> _Material shown_
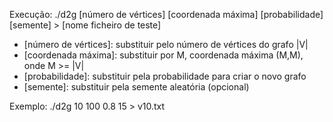 Execução: ./d2g [número de vértices] [coordenada máxima] [probabilidade] [semente] > [nome ficheiro de teste]

- [número de vértices]: substituir pelo número de vértices do grafo |V|
- [coordenada máxima]: substituir por M, coordenada máxima (M,M), onde M >= |V|
- [probabilidade]: substituir pela probabilidade para criar o novo grafo
- [semente]: substituir pela semente aleatória (opcional)

Exemplo: ./d2g 10 100 0.8 15 > v10.txt

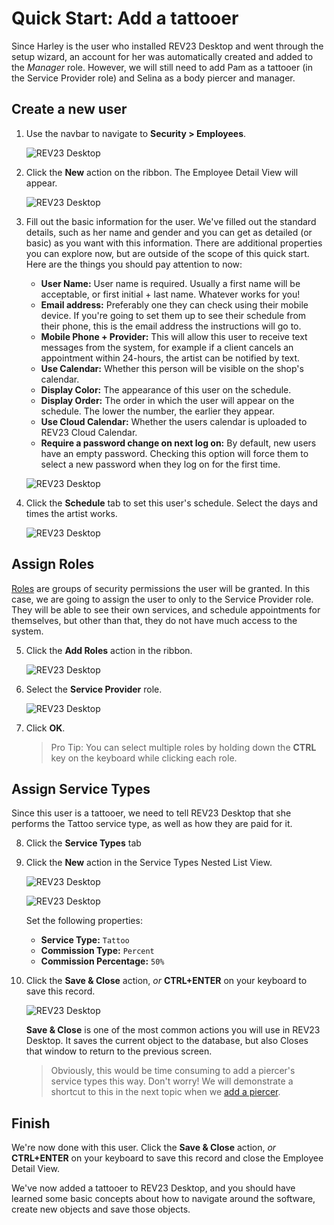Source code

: # Quick Start: Add a tattooer

Since Harley is the user who installed REV23 Desktop and went through the setup wizard, an account for her was automatically created and added to the *Manager* role. However, we will still need to add Pam as a tattooer (in the Service Provider role) and Selina as a body piercer and manager.

## Create a new user

1. Use the navbar to navigate to **Security > Employees**.

    ![REV23 Desktop](img/navbar_security.png)

2. Click the **New** action on the ribbon. The Employee Detail View will appear.

    ![REV23 Desktop](img/employee_list_view_new.png)

3. Fill out the basic information for the user. We've filled out the standard details, such as her name and gender and you can get as detailed (or basic) as you want with this information. There are additional properties you can explore now, but are outside of the scope of this quick start. Here are the things you should pay attention to now:

    - **User Name:** User name is required. Usually a first name will be acceptable, or first initial + last name. Whatever works for you!
    - **Email address:** Preferably one they can check using their mobile device. If you're going to set them up to see their schedule from their phone, this is the email address the instructions will go to.
    - **Mobile Phone + Provider:** This will allow this user to receive text messages from the system, for example if a client cancels an appointment within 24-hours, the artist can be notified by text.
    - **Use Calendar:** Whether this person will be visible on the shop's calendar.
    - **Display Color:** The appearance of this user on the schedule.
    - **Display Order:** The order in which the user will appear on the schedule. The lower the number, the earlier they appear.
    - **Use Cloud Calendar:** Whether the users calendar is uploaded to REV23 Cloud Calendar.
    - **Require a password change on next log on:** By default, new users have an empty password. Checking this option will force them to select a new password when they log on for the first time.

    ![REV23 Desktop](img/employee_detail_view_pam.png)

4. Click the **Schedule** tab to set this user's schedule. Select the days and times the artist works.

    ![REV23 Desktop](img/employee_detail_view_schedule.png)

## Assign Roles

[Roles](../security-concepts/roles.md) are groups of security permissions the user will be granted. In this case, we are going to assign the user to only to the Service Provider role. They will be able to see their own services, and schedule appointments for themselves, but other than that, they do not have much access to the system.

5. Click the **Add Roles** action in the ribbon.

    ![REV23 Desktop](img/employee_detail_view_ribbon_add_roles.png)

6. Select the **Service Provider** role.

    ![REV23 Desktop](img/add_roles.png)

7. Click **OK**.

    > Pro Tip: You can select multiple roles by holding down the **CTRL** key on the keyboard while clicking each role.
    
## Assign Service Types

Since this user is a tattooer, we need to tell REV23 Desktop that she performs the Tattoo service type, as well as how they are paid for it.

8. Click the **Service Types** tab
9. Click the **New** action in the Service Types Nested List View.

    ![REV23 Desktop](img/new_service_type.png)

    ![REV23 Desktop](img/employee_service_type_detail_view.png)

    Set the following properties:
    -  **Service Type:** `Tattoo`
    -  **Commission Type:** `Percent`
    -  **Commission Percentage:** `50%`

10. Click the **Save & Close** action, *or* **CTRL+ENTER** on your keyboard to save this record.

    ![REV23 Desktop](img/employee_service_type_detail_view_save_and_close.png)

    **Save & Close** is one of the most common actions you will use in REV23 Desktop. It saves the current object to the database, but also Closes that window to return to the previous screen.

    > Obviously, this would be time consuming to add a piercer's service types this way. Don't worry! We will demonstrate a shortcut to this in the next topic when we [add a piercer](add-a-piercer.md).

## Finish

We're now done with this user. Click the **Save & Close** action, *or* **CTRL+ENTER** on your keyboard to save this record and close the Employee Detail View.

We've now added a tattooer to REV23 Desktop, and you should have learned some basic concepts about how to navigate around the software, create new objects and save those objects.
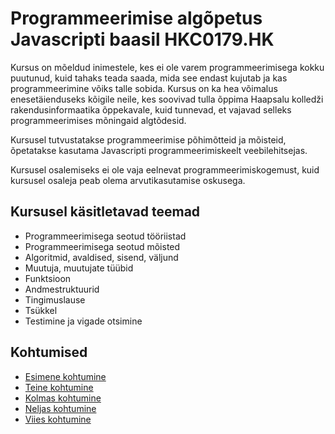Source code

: # Programmeerimise algõpetus Javascripti baasil HKC0179.HK

Kursus on mõeldud inimestele, kes ei ole varem programmeerimisega kokku puutunud, kuid tahaks teada saada, mida see endast kujutab ja kas programmeerimine võiks talle sobida. Kursus on ka hea võimalus enesetäienduseks kõigile neile, kes soovivad tulla õppima Haapsalu kolledži rakendusinformaatika õppekavale, kuid tunnevad, et vajavad selleks programmeerimises mõningaid algtõdesid.

Kursusel tutvustatakse programmeerimise põhimõtteid ja mõisteid, õpetatakse kasutama Javascripti programmeerimiskeelt veebilehitsejas.

Kursusel osalemiseks ei ole vaja eelnevat programmeerimiskogemust, kuid kursusel osaleja peab olema arvutikasutamise oskusega.

## Kursusel käsitletavad teemad

- Programmeerimisega seotud tööriistad
- Programmeerimisega seotud mõisted
- Algoritmid, avaldised, sisend, väljund
- Muutuja, muutujate tüübid
- Funktsioon
- Andmestruktuurid
- Tingimuslause
- Tsükkel
- Testimine ja vigade otsimine

## Kohtumised

- [Esimene kohtumine](./lessons/loeng_01/README.md)
- [Teine kohtumine](./lessons/loeng_02/README.md)
- [Kolmas kohtumine](./lessons/loeng_03/README.md)
- [Neljas kohtumine](./lessons/loeng_04/README.md)
- [Viies kohtumine](./lessons/loeng_05/README.md)
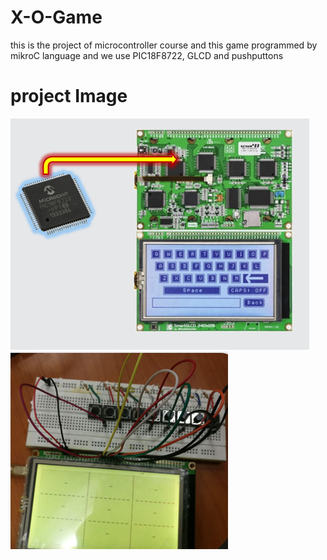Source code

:# X-O-Game
this is the project of microcontroller course and this game programmed by mikroC language and we use PIC18F8722, GLCD and pushputtons 
# project Image
<img src="images/Picture1.png"><br>
<img src="images/Picture2.png"><br>
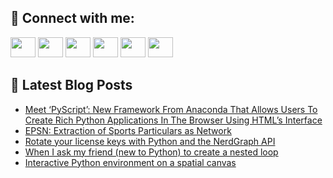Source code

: ## 🔎 Connect with me:
[<img height="32" width="40" src="https://cdn.jsdelivr.net/npm/simple-icons@v5/icons/telegram.svg" />](https://t.me/bullbesh)
[<img height="32" width="40" src="https://cdn.jsdelivr.net/npm/simple-icons@v5/icons/vk.svg" />](https://vk.com/bullbesh)
[<img height="32" width="40" src="https://cdn.jsdelivr.net/npm/simple-icons@v5/icons/twitter.svg" />](https://twitter.com/bullbesh1)
[<img height="32" width="40" src="https://cdn.jsdelivr.net/npm/simple-icons@v5/icons/instagram.svg" />](https://www.instagram.com/bullbesh)
[<img height="32" width="40" src="https://cdn.jsdelivr.net/npm/simple-icons@v5/icons/reddit.svg" />](https://www.reddit.com/user/bullbesh)
[<img height="32" width="40" src="https://cdn.jsdelivr.net/npm/simple-icons@v5/icons/youtube.svg" />](https://www.youtube.com/channel/UCtfjRs6uzgq5mfm8S06WTcg)

## 📕 Latest Blog Posts
<!-- BLOG-POST-LIST:START -->
- [Meet ‘PyScript’: New Framework From Anaconda That Allows Users To Create Rich Python Applications In The Browser Using HTML’s Interface](https://www.reddit.com/r/Python/comments/uhm1oe/meet_pyscript_new_framework_from_anaconda_that/)
- [EPSN: Extraction of Sports Particulars as Network](https://www.reddit.com/r/Python/comments/uhlrcf/epsn_extraction_of_sports_particulars_as_network/)
- [Rotate your license keys with Python and the NerdGraph API](https://www.reddit.com/r/Python/comments/uhkjnx/rotate_your_license_keys_with_python_and_the/)
- [When I ask my friend &lpar;new to Python&rpar; to create a nested loop](https://www.reddit.com/r/Python/comments/uhkfvo/when_i_ask_my_friend_new_to_python_to_create_a/)
- [Interactive Python environment on a spatial canvas](https://www.reddit.com/r/Python/comments/uhiztt/interactive_python_environment_on_a_spatial_canvas/)
<!-- BLOG-POST-LIST:END -->
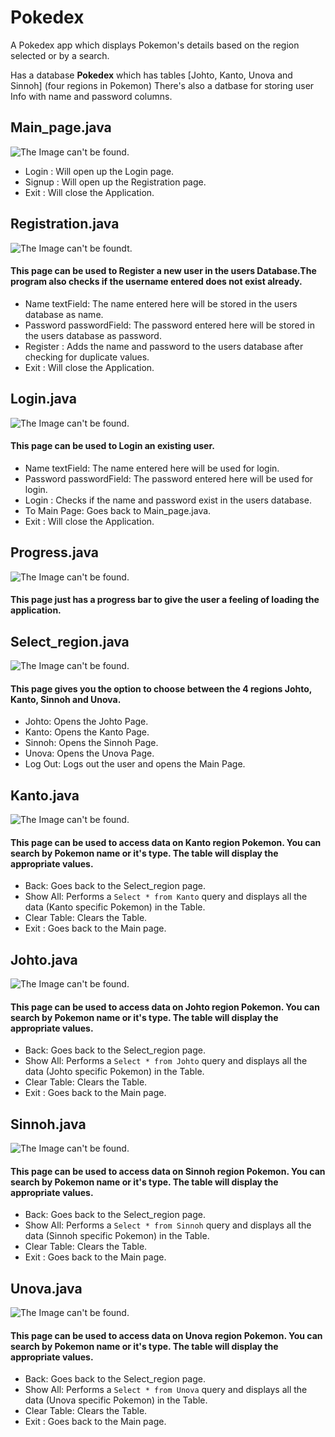 # Pokedex
A Pokedex app which displays Pokemon's details based on the region selected or by a search.

Has a database __Pokedex__ which has tables [Johto, Kanto, Unova and Sinnoh] (four regions in Pokemon)
There's also a datbase for storing user Info with name and password columns.

## Main_page.java

![The Image can't be found.](/Frames/Main_page.png "Main_page.png")

* Login : Will open up the Login page.
* Signup : Will open up the Registration page.
* Exit : Will close the Application.

## Registration.java

![The Image can't be foundt.](/Frames/Registration.png "Registration.png")

#### This page can be used to Register a new user in the users Database.The program also checks if the username entered does not exist already.

* Name textField: The name entered here will be stored in the users database as name.
* Password passwordField: The password entered here will be stored in the users database as password.
* Register : Adds the name and password to the users database after checking for duplicate values.
* Exit : Will close the Application.

## Login.java

![The Image can't be found.](/Frames/Login.png "Login.png")

#### This page can be used to Login an existing user.

* Name textField: The name entered here will be used for login.
* Password passwordField: The password entered here will be used for login.
* Login : Checks if the name and password exist in the users database.
* To Main Page: Goes back to Main_page.java.
* Exit : Will close the Application.

## Progress.java

![The Image can't be found.](/Frames/Progress.png "Progress.png")

#### This page just has a progress bar to give the user a feeling of loading the application.

## Select_region.java

![The Image can't be found.](/Frames/Select_region.png "Select_region.png")

#### This page gives you the option to choose between the 4 regions Johto, Kanto, Sinnoh and Unova.

* Johto:  Opens the Johto Page.
* Kanto:  Opens the Kanto Page.
* Sinnoh:  Opens the Sinnoh Page.
* Unova:  Opens the Unova Page.
* Log Out: Logs out the user and opens the Main Page.

## Kanto.java

![The Image can't be found.](/Frames/Kanto.png "Kanto.png")

#### This page can be used to access data on Kanto region Pokemon. You can search by Pokemon name or it's type. The table will display the appropriate values.

* Back: Goes back to the Select_region page.
* Show All: Performs a `Select * from Kanto` query and displays all the data (Kanto specific Pokemon) in the Table.
* Clear Table: Clears the Table.
* Exit : Goes back to the Main page.

## Johto.java

![The Image can't be found.](/Frames/Johto.png "Johto.png")

#### This page can be used to access data on Johto region Pokemon. You can search by Pokemon name or it's type. The table will display the appropriate values.

* Back: Goes back to the Select_region page.
* Show All: Performs a `Select * from Johto` query and displays all the data (Johto specific Pokemon) in the Table.
* Clear Table: Clears the Table.
* Exit : Goes back to the Main page.

## Sinnoh.java

![The Image can't be found.](/Frames/Sinnoh.png "Sinnoh.png")

#### This page can be used to access data on Sinnoh region Pokemon. You can search by Pokemon name or it's type. The table will display the appropriate values.

* Back: Goes back to the Select_region page.
* Show All: Performs a `Select * from Sinnoh` query and displays all the data (Sinnoh specific Pokemon) in the Table.
* Clear Table: Clears the Table.
* Exit : Goes back to the Main page.

## Unova.java

![The Image can't be found.](/Frames/Unova.png "Unova.png")

#### This page can be used to access data on Unova region Pokemon. You can search by Pokemon name or it's type. The table will display the appropriate values.

* Back: Goes back to the Select_region page.
* Show All: Performs a `Select * from Unova` query and displays all the data (Unova specific Pokemon) in the Table.
* Clear Table: Clears the Table.
* Exit : Goes back to the Main page.
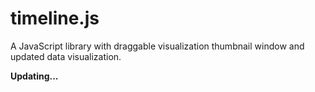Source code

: # timeline.js
A JavaScript library with draggable visualization thumbnail window and updated data visualization.

**Updating...**
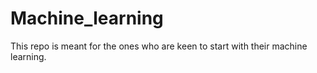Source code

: # Machine_learning
This repo is meant for the ones who are keen to start with their machine learning.
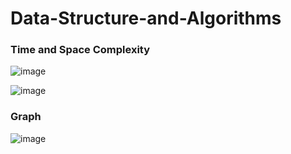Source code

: # Data-Structure-and-Algorithms

### Time and Space Complexity
![image](https://user-images.githubusercontent.com/82946769/136149681-148b42f7-484c-4d7c-8115-e94311d71960.png)

![image](https://user-images.githubusercontent.com/82946769/136876558-8112bffe-2c5a-4109-ae21-fa61a3c265f4.png)





### Graph
![image](https://user-images.githubusercontent.com/82946769/136779550-a25262cb-2f7c-4d0d-a5a9-a0870206a761.png)









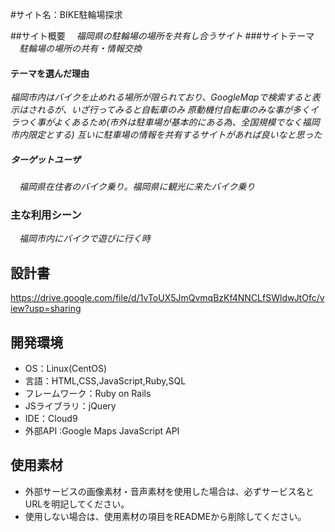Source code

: #サイト名：BIKE駐輪場探求

##サイト概要
　*福岡県の駐輪場の場所を共有し合うサイト*
###サイトテーマ
　*駐輪場の場所の共有・情報交換*

#### テーマを選んだ理由
  *福岡市内はバイクを止めれる場所が限られており、GoogleMapで検索すると表示はされるが、いざ行ってみると自転車のみ*
  *原動機付自転車のみな事が多くイラつく事がよくあるため(市外は駐車場が基本的にある為、全国規模でなく福岡市内限定とする)*
  *互いに駐車場の情報を共有するサイトがあれば良いなと思った*

##### ターゲットユーザ
　*福岡県在住者のバイク乗り。福岡県に観光に来たバイク乗り*

### 主な利用シーン
　*福岡市内にバイクで遊びに行く時*

## 設計書
  https://drive.google.com/file/d/1vToUX5JmQvmqBzKf4NNCLfSWldwJtOfc/view?usp=sharing

## 開発環境
- OS：Linux(CentOS)
- 言語：HTML,CSS,JavaScript,Ruby,SQL
- フレームワーク：Ruby on Rails
- JSライブラリ：jQuery
- IDE：Cloud9
- 外部API :Google Maps JavaScript API

## 使用素材
- 外部サービスの画像素材・音声素材を使用した場合は、必ずサービス名とURLを明記してください。
- 使用しない場合は、使用素材の項目をREADMEから削除してください。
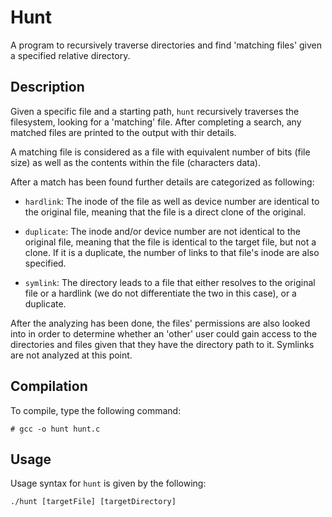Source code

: Hunt
=======

A program to recursively traverse directories and find 'matching files' given a specified relative directory.

## Description ##

Given a specific file and a starting path, `hunt` recursively traverses the filesystem, looking for a 'matching' file. After completing a search, any matched files are printed to the output with thir details.

A matching file is considered as a file with equivalent number of bits (file size) as well as the contents within the file (characters data).

After a match has been found further details are categorized as following:

* `hardlink`: The inode of the file as well as device number are identical to the original file, meaning that the file is a direct clone of the original.

* `duplicate`: The inode and/or device number are not identical to the original file, meaning that the file is identical to the target file, but not a clone. If it is a duplicate, the number of links to that file's inode are also specified.

* `symlink`: The directory leads to a file that either resolves to the original file or a hardlink (we do not differentiate the two in this case), or a duplicate.

After the analyzing has been done, the files' permissions are also looked into in order to determine whether an 'other' user could gain access to the directories and files given that they have the directory path to it. Symlinks are not analyzed at this point.

## Compilation ##

To compile, type the following command:

`# gcc -o hunt hunt.c`

## Usage ##

Usage syntax for `hunt` is given by the following:

	./hunt [targetFile] [targetDirectory]
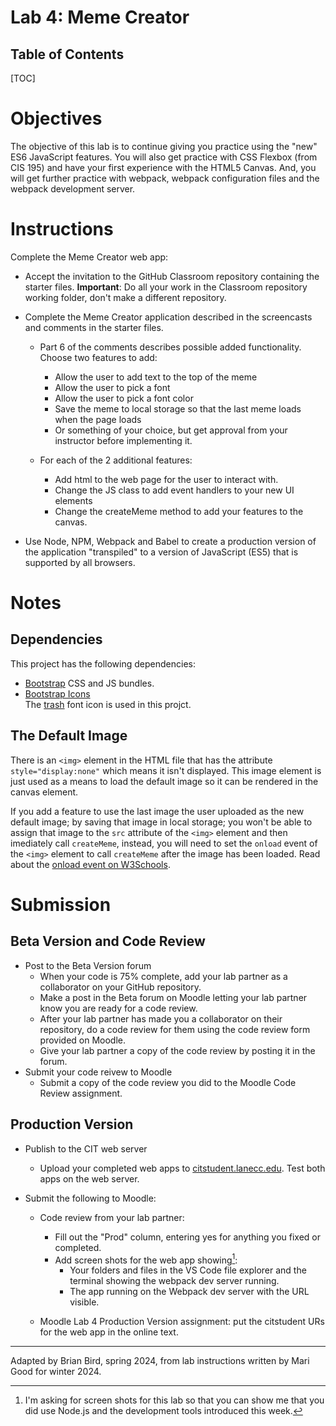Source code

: <h1>Lab 4: Meme Creator</h1>

<h2>Table of Contents</h2>

[TOC]

# Objectives

The objective of this lab is to continue giving you practice using the "new" ES6 JavaScript features.  You will also get practice with CSS Flexbox (from CIS 195) and have your first experience with the HTML5 Canvas.  And, you will get further practice with webpack, webpack configuration files and the webpack development server.

# Instructions

Complete the Meme Creator web app:

- Accept the invitation to the GitHub Classroom repository containing the starter files. 
  **Important**: Do all your work in the Classroom repository working folder, don't make a different repository.

- Complete the Meme Creator application described in the screencasts and comments in the starter files.
  - Part 6 of the comments describes possible added functionality. Choose two features to add:
    - Allow the user to add text to the top of the meme
    - Allow the user to pick a font
    - Allow the user to pick a font color
    - Save the meme to local storage so that the last meme loads when the page loads
    -  Or something of your choice, but get approval from your instructor before implementing it.

  - For each of the 2 additional features:
    - Add html to the web page for the user to interact with.
    - Change the JS class to add event handlers to your new UI elements
    - Change the createMeme method to add your features to the canvas.

- Use Node, NPM, Webpack and Babel to create a production version of the  application "transpiled" to a version of JavaScript (ES5) that is supported by all browsers.

# Notes

## Dependencies

This project has the following dependencies:

- [Bootstrap](https://getbootstrap.com) CSS and JS bundles.
- [Bootstrap Icons](https://icons.getbootstrap.com/)  
  The [trash](https://icons.getbootstrap.com/icons/trash/) font icon is used in this projct.

## The Default Image

There is an `<img>` element in the HTML file that has the attribute ` style="display:none"` which means it isn't displayed. This image element is just used as a means to load the default image so it can be rendered in the canvas element.

If you add a feature to use the last image the user uploaded as the new default image; by saving that image in local storage; you won't be able to assign that image to the `src` attribute of the `<img>` element and then imediately call `createMeme`, instead, you will need to set the `onload` event of the `<img>` element to call `createMeme` after the image has been loaded. Read about the [onload event on W3Schools](https://www.w3schools.com/tags/att_onload.asp).

# Submission

## Beta Version and Code Review

- Post to the Beta Version forum
  - When your code is 75% complete, add your lab partner as a collaborator on your GitHub repository.
  - Make a post in the Beta forum on Moodle letting your lab partner know you are ready for a code review.
  - After your lab partner has made you a collaborator on their repository, do a code review for them using the code review form provided on Moodle.
  - Give your lab partner a copy of the code review by posting it in the forum.
- Submit your code reivew to Moodle
  - Submit a copy of the code review you did to the Moodle Code Review assignment.

## Production Version

- Publish to the CIT web server  
  - Upload your completed web apps to [citstudent.lanecc.edu](http://citstudent.lanecc.edu).  Test both apps on the web server.  

- Submit the following to Moodle:

  - Code review from your lab partner: 
    - Fill out the "Prod" column, entering yes for anything you fixed or completed.
    - Add screen shots for the web app showing[^1]:
      - Your folders and files in the VS Code file explorer and the terminal showing the webpack dev server running.
      - The app running on the Webpack dev server with the URL visible. 


  - Moodle Lab 4 Production Version assignment:  put the citstudent URs for the web app in the online text.




[^1]: I'm asking for screen shots for this lab so that you can show me that you did use Node.js and the development tools introduced this week.

---

Adapted by Brian Bird, spring 2024, from lab instructions written by Mari Good for winter 2024.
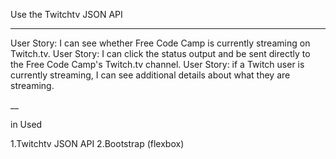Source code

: Use the Twitchtv JSON API

____

User Story: I can see whether Free Code Camp is currently streaming on Twitch.tv.
User Story: I can click the status output and be sent directly to the Free Code Camp's Twitch.tv channel.
User Story: if a Twitch user is currently streaming, I can see additional details about what they are streaming.

__

in Used

1.Twitchtv JSON API
2.Bootstrap (flexbox)
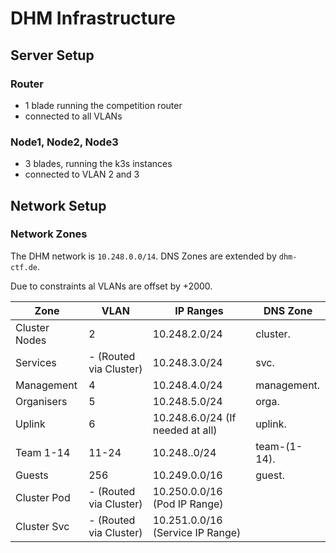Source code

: DHM Infrastructure
===

## Server Setup

### Router

- 1 blade running the competition router
- connected to all VLANs

### Node1, Node2, Node3

- 3 blades, running the k3s instances
- connected to VLAN 2 and 3

## Network Setup

### Network Zones

The DHM network is `10.248.0.0/14`.
DNS Zones are extended by `dhm-ctf.de`.

Due to constraints al VLANs are offset by +2000.

| Zone          | VLAN                   | IP Ranges                        | DNS Zone     |
|---------------|------------------------|----------------------------------|--------------|
| Cluster Nodes | 2                      | 10.248.2.0/24                    | cluster.     |
| Services      | - (Routed via Cluster) | 10.248.3.0/24                    | svc.         |
| Management    | 4                      | 10.248.4.0/24                    | management.  |
| Organisers    | 5                      | 10.248.5.0/24                    | orga.        |
| Uplink        | 6                      | 10.248.6.0/24 (If needed at all) | uplink.      |
| Team 1-14     | 11-24                  | 10.248.<team-id>.0/24            | team-(1-14). |
| Guests        | 256                    | 10.249.0.0/16                    | guest.       |
| Cluster Pod   | - (Routed via Cluster) | 10.250.0.0/16 (Pod IP Range)     |              |
| Cluster Svc   | - (Routed via Cluster) | 10.251.0.0/16 (Service IP Range) |              |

> _Exercise instructions_
Copy the records above exactly, from the first line through the line containing "Add a tattooer", and leave out the pictures.

> _Result for this task_
 Execução: ./d2g [número de vértices] [coordenada máxima] [probabilidade] [semente] > [nome ficheiro de teste]

- [número de vértices]: substituir pelo número de vértices do grafo |V|
- [coordenada máxima]: substituir por M, coordenada máxima (M,M), onde M >= |V|
- [probabilidade]: substituir pela probabilidade para criar o novo grafo
- [semente]: substituir pela semente aleatória (opcional)

Exemplo: ./d2g 10 100 0.8 15 > v10.txt

Source code

: # Quick Start: Add a tattooer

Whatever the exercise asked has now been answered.